À Strasbourg, Shaary compte un salarié permanent, et bientôt deux à temps plein, qui seront chargés d’acheminer les véhicules vers les bornes Freshmile quand leur autonomie deviendra faible. Shaary se lance en partenariat avec l’Automobile Club d’Alsace, qui met à disposition des locaux et se fera le relais de certaines opérations de communication.
« Égalité de traitement » pour la Ville
Du côté de la Ville de Strasbourg, « l’équité de traitement » entre Shaary et Citiz s’est imposée. Une convention annuelle a été signée lorsque Shaary a soumis un dossier de candidature. Elle fixe une redevance pour la société à 58€ par véhicule et par an. Ces véhicules ne sont pas soumis au stationnement payant. Pierre Ozenne, adjoint en charge de la voirie et l’espace public, espère que cette arrivée débouche sur « une complémentarité » plutôt qu’une concurrence. « Shaary mise sur une facilité d’usage et d’accès encore plus forte. Citiz propose un réseau plus large, avec aussi des stations fixes dans de nombreuses villes en Alsace et en France. Dans les deux cas, on estime qu’un véhicule d’autopartage équivaut à 10 voitures en moins sur la voirie ce qui est vertueux », ajoute l’élu.

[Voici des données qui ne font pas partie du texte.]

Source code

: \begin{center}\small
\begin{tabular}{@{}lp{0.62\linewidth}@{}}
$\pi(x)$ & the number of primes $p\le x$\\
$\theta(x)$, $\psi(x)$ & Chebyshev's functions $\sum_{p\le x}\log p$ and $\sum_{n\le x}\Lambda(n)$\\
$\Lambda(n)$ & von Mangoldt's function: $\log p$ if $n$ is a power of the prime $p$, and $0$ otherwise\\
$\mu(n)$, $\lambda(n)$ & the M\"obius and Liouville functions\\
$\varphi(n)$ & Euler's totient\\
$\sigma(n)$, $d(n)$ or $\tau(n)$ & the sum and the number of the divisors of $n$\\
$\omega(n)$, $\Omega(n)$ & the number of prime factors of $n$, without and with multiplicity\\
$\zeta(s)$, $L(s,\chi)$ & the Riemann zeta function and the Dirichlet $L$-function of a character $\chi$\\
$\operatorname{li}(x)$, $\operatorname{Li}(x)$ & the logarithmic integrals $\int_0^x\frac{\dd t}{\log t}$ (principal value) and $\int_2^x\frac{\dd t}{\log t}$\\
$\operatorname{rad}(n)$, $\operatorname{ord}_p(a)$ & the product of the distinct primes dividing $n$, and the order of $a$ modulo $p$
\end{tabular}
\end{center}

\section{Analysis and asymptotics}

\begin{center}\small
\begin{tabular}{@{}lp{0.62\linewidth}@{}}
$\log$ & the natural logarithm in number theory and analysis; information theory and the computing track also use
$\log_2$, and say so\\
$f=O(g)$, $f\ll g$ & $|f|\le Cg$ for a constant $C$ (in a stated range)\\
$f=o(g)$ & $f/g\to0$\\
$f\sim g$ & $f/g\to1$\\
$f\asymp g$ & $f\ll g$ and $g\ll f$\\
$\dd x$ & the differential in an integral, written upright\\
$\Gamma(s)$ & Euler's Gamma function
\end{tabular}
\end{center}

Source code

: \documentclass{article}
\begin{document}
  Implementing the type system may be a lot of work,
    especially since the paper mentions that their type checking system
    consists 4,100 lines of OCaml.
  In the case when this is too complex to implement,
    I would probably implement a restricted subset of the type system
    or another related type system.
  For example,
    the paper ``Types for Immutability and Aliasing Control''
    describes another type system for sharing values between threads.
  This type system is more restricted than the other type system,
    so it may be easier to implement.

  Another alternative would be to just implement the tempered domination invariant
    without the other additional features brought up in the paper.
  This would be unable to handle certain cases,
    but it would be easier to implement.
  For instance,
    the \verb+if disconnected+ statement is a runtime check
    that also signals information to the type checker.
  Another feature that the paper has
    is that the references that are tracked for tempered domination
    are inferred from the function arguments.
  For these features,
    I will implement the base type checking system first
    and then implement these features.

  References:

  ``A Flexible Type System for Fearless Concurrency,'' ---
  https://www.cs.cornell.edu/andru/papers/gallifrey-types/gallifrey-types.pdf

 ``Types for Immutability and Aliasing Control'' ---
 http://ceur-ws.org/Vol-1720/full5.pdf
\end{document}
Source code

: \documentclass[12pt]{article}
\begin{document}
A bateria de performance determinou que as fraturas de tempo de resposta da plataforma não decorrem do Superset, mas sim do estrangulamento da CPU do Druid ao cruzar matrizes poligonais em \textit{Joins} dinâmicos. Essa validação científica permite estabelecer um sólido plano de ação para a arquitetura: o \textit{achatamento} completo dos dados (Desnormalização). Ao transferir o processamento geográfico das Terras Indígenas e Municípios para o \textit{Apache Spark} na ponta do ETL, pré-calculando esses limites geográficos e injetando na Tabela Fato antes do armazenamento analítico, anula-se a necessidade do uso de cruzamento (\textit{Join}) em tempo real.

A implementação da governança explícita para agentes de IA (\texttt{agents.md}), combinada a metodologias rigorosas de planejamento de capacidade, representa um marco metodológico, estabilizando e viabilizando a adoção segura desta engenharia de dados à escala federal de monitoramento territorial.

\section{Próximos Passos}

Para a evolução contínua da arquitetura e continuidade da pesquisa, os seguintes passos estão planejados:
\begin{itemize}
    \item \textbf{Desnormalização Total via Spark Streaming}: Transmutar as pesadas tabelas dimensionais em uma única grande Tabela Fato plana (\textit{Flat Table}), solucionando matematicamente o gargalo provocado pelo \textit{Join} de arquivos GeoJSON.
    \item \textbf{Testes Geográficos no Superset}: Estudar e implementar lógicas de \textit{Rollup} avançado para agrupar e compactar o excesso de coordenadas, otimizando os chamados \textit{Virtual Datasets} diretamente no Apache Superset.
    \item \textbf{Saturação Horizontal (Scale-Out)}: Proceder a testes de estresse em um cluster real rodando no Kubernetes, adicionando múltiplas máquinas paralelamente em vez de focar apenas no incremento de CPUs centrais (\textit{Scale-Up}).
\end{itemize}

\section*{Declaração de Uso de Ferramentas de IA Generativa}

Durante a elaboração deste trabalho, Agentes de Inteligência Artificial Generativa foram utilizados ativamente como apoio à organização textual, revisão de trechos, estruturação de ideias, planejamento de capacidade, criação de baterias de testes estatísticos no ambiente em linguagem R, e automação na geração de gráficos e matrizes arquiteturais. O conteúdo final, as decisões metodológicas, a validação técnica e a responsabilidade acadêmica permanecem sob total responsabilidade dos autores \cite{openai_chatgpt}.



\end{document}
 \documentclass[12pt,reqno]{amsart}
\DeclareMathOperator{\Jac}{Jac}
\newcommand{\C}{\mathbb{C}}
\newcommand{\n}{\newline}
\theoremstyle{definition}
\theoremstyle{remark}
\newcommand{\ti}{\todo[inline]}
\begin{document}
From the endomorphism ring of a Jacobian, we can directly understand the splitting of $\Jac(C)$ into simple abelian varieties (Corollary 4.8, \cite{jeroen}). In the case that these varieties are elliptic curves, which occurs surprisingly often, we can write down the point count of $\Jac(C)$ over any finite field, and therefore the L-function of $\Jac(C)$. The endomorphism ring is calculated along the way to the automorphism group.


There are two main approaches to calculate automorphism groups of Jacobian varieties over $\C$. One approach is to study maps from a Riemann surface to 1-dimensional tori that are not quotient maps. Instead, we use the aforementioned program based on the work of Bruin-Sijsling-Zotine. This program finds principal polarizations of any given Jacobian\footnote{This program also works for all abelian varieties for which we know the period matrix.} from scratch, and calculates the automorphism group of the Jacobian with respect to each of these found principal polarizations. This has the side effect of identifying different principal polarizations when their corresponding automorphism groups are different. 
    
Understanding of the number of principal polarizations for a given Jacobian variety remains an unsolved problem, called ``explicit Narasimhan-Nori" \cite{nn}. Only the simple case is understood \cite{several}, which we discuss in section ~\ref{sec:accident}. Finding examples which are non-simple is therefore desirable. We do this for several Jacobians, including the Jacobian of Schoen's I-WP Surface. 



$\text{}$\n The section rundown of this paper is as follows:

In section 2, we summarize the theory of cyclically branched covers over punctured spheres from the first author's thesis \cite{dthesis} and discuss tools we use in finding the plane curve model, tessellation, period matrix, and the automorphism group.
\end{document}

C’est surtout la robustesse du modèle économique de Shaary qui déterminera son avenir dans la capitale alsacienne. De nombreuses sociétés se sont lancées dans l’autopartage avant d’y échouer, y compris le groupe Bolloré avec les Autolib, qui avait tenté de s’implanter à Strasbourg en 2015. Les élus strasbourgeois avaient décliné l’offre. Shaary a fixé son seuil d’équilibre à 2h d’utilisation par jour par voiture. Elle se donne plusieurs mois, voire plusieurs années pour l’atteindre. Du haut de ses 20 ans d’expérience, Citiz peut compter sur 15 000 abonnés et des sociétaires impliqués.
Comparatif des offres Yea! et Shaary
Yea! par Citiz
Prix : 2,50€/heure (ou 5€ sans abonnement) + 0,39cts/kilomètre
Déblocage du véhicule : 2,50€
Prix plafonnés : 22€/jour et 0,25 cts/km au-delà de 100 kilomètres
Frais d’inscription : 40 ou 20€ (tarif réduit)
Abonnement : Au choix. Abonnement à 16€/mois qui diminue le prix horaire. Tarif réduit pour les sociétaires.
Autonomie : de 150 à 350 kilomètres pour l’électrique selon les modèles et « illimité » avec les voitures à essence, une carte bancaire pour faire le plein étant fourni.
Réservation à l’avance : oui, facturé au quart d’heure.
Autre avantage : Accès au reste du réseau Citiz en stations dans le Grand Est, avec des stations fixe, ainsi qu’ailleurs en France.
Shaary
Prix : 35 centimes/minute en roulant, 15 cts/min à l’arrêt
Déblocage du véhicule : 1,50€
Prix plafonnés : 17€ de l’heure et 50€/jour
Frais d’inscription : non
Abonnement : non
Autonomie : de 150 à 200 kilomètres.
Réservation à l’avance : 15 minutes maximum
Autre avantage : Accès au réseau Shaary à Marseille.